Orbetello is one of the few areas in Italy still producing bottarga, which is flaked and served simply with olive oil on warm bread or grated over vegetables and salads. It is finely grated and served over spaghetti to make their most famous dish ‘spaghetti alla bottarga’. 

Covitto

Covitto fish market has been in Orbetello since 1940.  Domenico moved from the Amalfi Coast to Orbetello and brought his idea and process for making bottarga.  His was the first Botarga made in this part of Italy.  It is still made the same way.  Bottarga di Muggine is famously used in Sicilian dishes.   Buying the whole roe sack is quite expensive, but this grated bottarga is much easier to use and less expensive.  It is wonderful over salads and vegetables, but the best known use is in Spaghetti alla Bottarga.  You simply add a little olive oil to a pan, heat it and add a little red pepper flakes and add cooked pasta.  Take it off the heat and sprinkle the Bottarga over the pasta and a good handful of fresh chopped parsley.  So simple and yet so special.  It takes only a little for very rich flavor.  The 40 gram jar I have will last well past the end of this year if kept in the refrigerator.   Bottarga is very rich in protein and Omega 3’s with a delicate and wonderful flavor.

Colatura 1
Colatura di Alici
Botarga from Orbetello
Bottarga from Covitto

 

 

 

 

 

 

 

Domenico also brought with him from Cetara,  the process to make Colatura di alici.  Anchovy Sauce.  It’s definitely part of the slow food movement.

His  famous amber condiment is delicate and available only in Italy.   While they use it for pastas, it is a wonderful flavor for anything that needs a little depth of flavor.   This amber magic is made by taking fresh caught anchovies with salt and laying them in a wooden container called a “terzigni”.  After four or five months the liquid that comes out of the bottom hole in the container is harvested.  It’s quite different than the Asian fish sauces.  Delicate and uniquely flavored, it adds that indefinable extra to many dishes.

For an easy Pasta dish, use a simple pasta and cook it as directed on the package.  When it’s about done, heat about 4 Tablespoons extra virgin olive oil in a pan, add a clove of garlic, being sure not to brown it, along with some red pepper flakes to taste, and  about 3 Tablesppons of  COLATURA DI ALICI  with a little pasta water.  Add the drained pasta and sprinkle fresh chopped parsley over and serve.  Keep the COLATURA DI ALICI handy to add additional over the top of your pasta to taste.    This should generously serve 4 people.

Covitto Catch
Colvitto’s fresh catch.  This fish market has been ‘the’ place buy your fish in the area  since WWII.

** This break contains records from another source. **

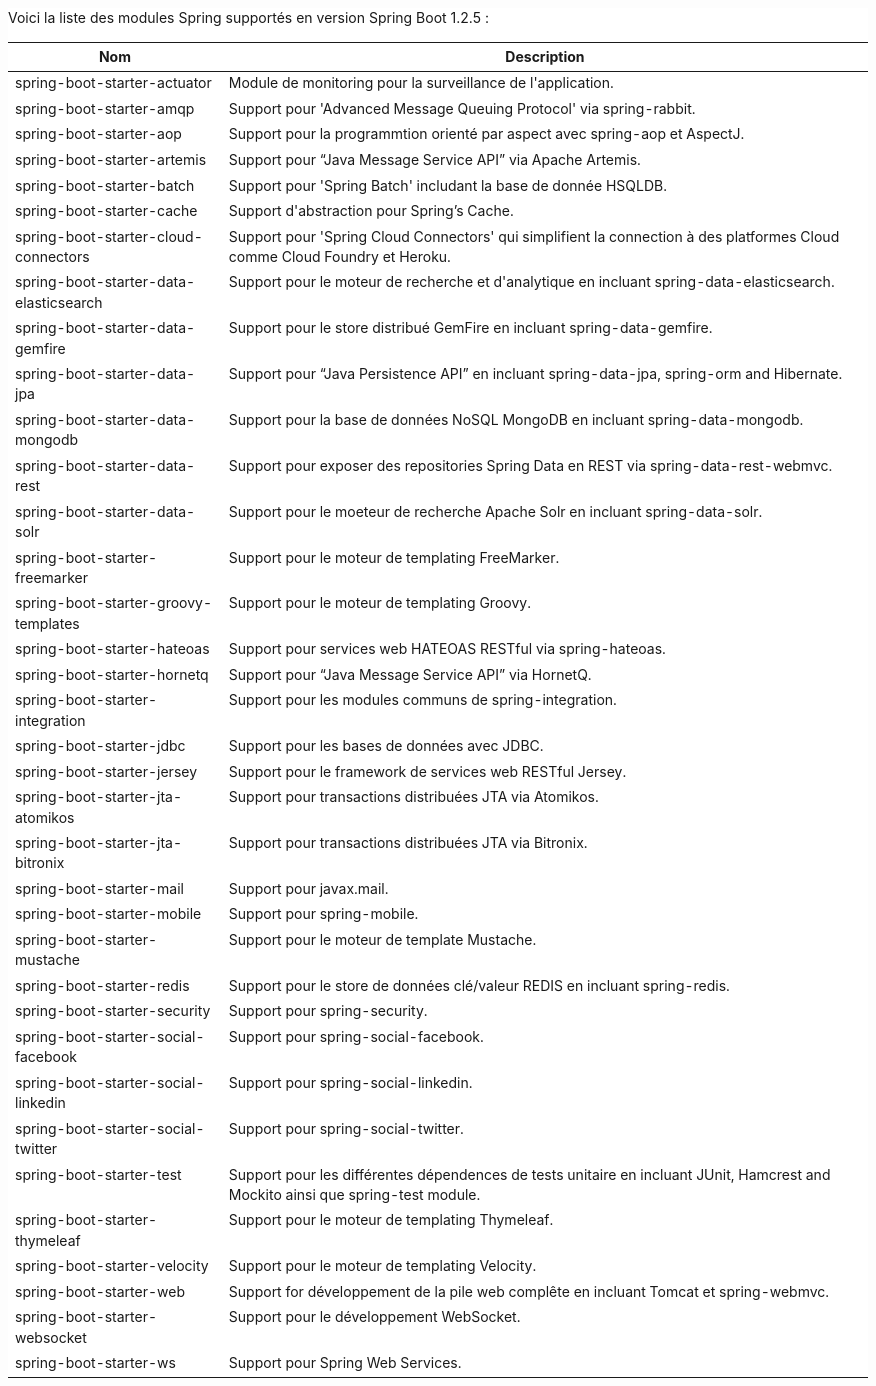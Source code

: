 Voici la liste des modules Spring supportés en version Spring Boot 1.2.5 :

Nom  | Description
------------- | -------------
spring-boot-starter-actuator  | Module de monitoring pour la surveillance de l'application.
spring-boot-starter-amqp | Support pour 'Advanced Message Queuing Protocol' via spring-rabbit.
spring-boot-starter-aop | Support pour la programmtion orienté par aspect avec spring-aop et AspectJ.
spring-boot-starter-artemis | Support pour “Java Message Service API” via Apache Artemis.
spring-boot-starter-batch | Support pour 'Spring Batch' includant la base de donnée HSQLDB.
spring-boot-starter-cache | Support d'abstraction pour Spring’s Cache.
spring-boot-starter-cloud-connectors | Support pour 'Spring Cloud Connectors' qui simplifient la connection à des platformes Cloud comme Cloud Foundry et Heroku.
spring-boot-starter-data-elasticsearch | Support pour le moteur de recherche et d'analytique en incluant  spring-data-elasticsearch.
spring-boot-starter-data-gemfire | Support pour le store distribué GemFire en incluant spring-data-gemfire.
spring-boot-starter-data-jpa | Support pour “Java Persistence API” en incluant spring-data-jpa, spring-orm and Hibernate.
spring-boot-starter-data-mongodb | Support pour la base de données NoSQL MongoDB en incluant spring-data-mongodb.
spring-boot-starter-data-rest | Support pour exposer des repositories Spring Data en REST via spring-data-rest-webmvc.
spring-boot-starter-data-solr | Support pour le moeteur de recherche Apache Solr en incluant spring-data-solr.
spring-boot-starter-freemarker | Support pour le moteur de templating FreeMarker.
spring-boot-starter-groovy-templates | Support pour le moteur de templating Groovy.
spring-boot-starter-hateoas | Support pour services web HATEOAS RESTful via spring-hateoas.
spring-boot-starter-hornetq | Support pour “Java Message Service API” via HornetQ.
spring-boot-starter-integration | Support pour les modules communs de spring-integration.
spring-boot-starter-jdbc | Support pour les bases de données avec JDBC.
spring-boot-starter-jersey | Support pour le framework de services web RESTful Jersey.
spring-boot-starter-jta-atomikos | Support pour transactions distribuées JTA via Atomikos.
spring-boot-starter-jta-bitronix | Support pour transactions distribuées JTA via Bitronix.
spring-boot-starter-mail | Support pour javax.mail.
spring-boot-starter-mobile | Support pour spring-mobile.
spring-boot-starter-mustache | Support pour le moteur de template Mustache.
spring-boot-starter-redis | Support pour le store de données clé/valeur REDIS en incluant spring-redis.
spring-boot-starter-security | Support pour spring-security.
spring-boot-starter-social-facebook | Support pour spring-social-facebook.
spring-boot-starter-social-linkedin | Support pour spring-social-linkedin.
spring-boot-starter-social-twitter | Support pour spring-social-twitter.
spring-boot-starter-test | Support pour les différentes dépendences de tests unitaire en incluant JUnit, Hamcrest and Mockito ainsi que spring-test module.
spring-boot-starter-thymeleaf | Support pour le moteur de templating Thymeleaf.
spring-boot-starter-velocity | Support pour le moteur de templating Velocity.
spring-boot-starter-web | Support for développement de la pile web complête en incluant Tomcat et spring-webmvc.
spring-boot-starter-websocket | Support pour le développement WebSocket.
spring-boot-starter-ws | Support pour Spring Web Services.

This area of  Tuscany  is full of regional typical products not generally seen outside the area.  The Maremma is a mixture of farm lands, cattle ranches and seaside fishing villages.  It’s well worth spending some time in this area and exploring the beaches as well as the ancient ruins all around you.

From Albinia I brought back Conserve to be used with cheese or bruschetta.  One I love is called Conserva del Buttero.  The Tuscan cowboys, horses and the Maremma sheepdog are all parts of this interesting area.  The Conserva del Buttero’s ingredients include:  peppers, peaches, apples, pepperoncino, apple vinegar, lemon juice and sugar. Wow is it great.  It would be fabulous with meat as well as served with pears or apples.  So many uses for these conserve.  I hope you’ll try some of these magnificent specialties.

 

Please feel free to email me at ExpresslyItalian@aol.com if you have any questions or want any additional information.   I do hope you have the chance to explore this part of Italy.  I ended my week with a fabulous dinner made by a long time resident of Montiano who fixed a fantastic cinghiale, with juniper berries and raspberry  agrodolce sauce.    Thanks Penelope, it was better than any I’ve ever had.

Cinghiale
Penelope cooked a very special cinghiale – her own recipe.

I have so much more to tell you about this special area, I’ll have to make another blog entry sometime in the near future to tell you about Albinia, the fantastic Alimentari un Mare di Sapori and explain some of the other local products.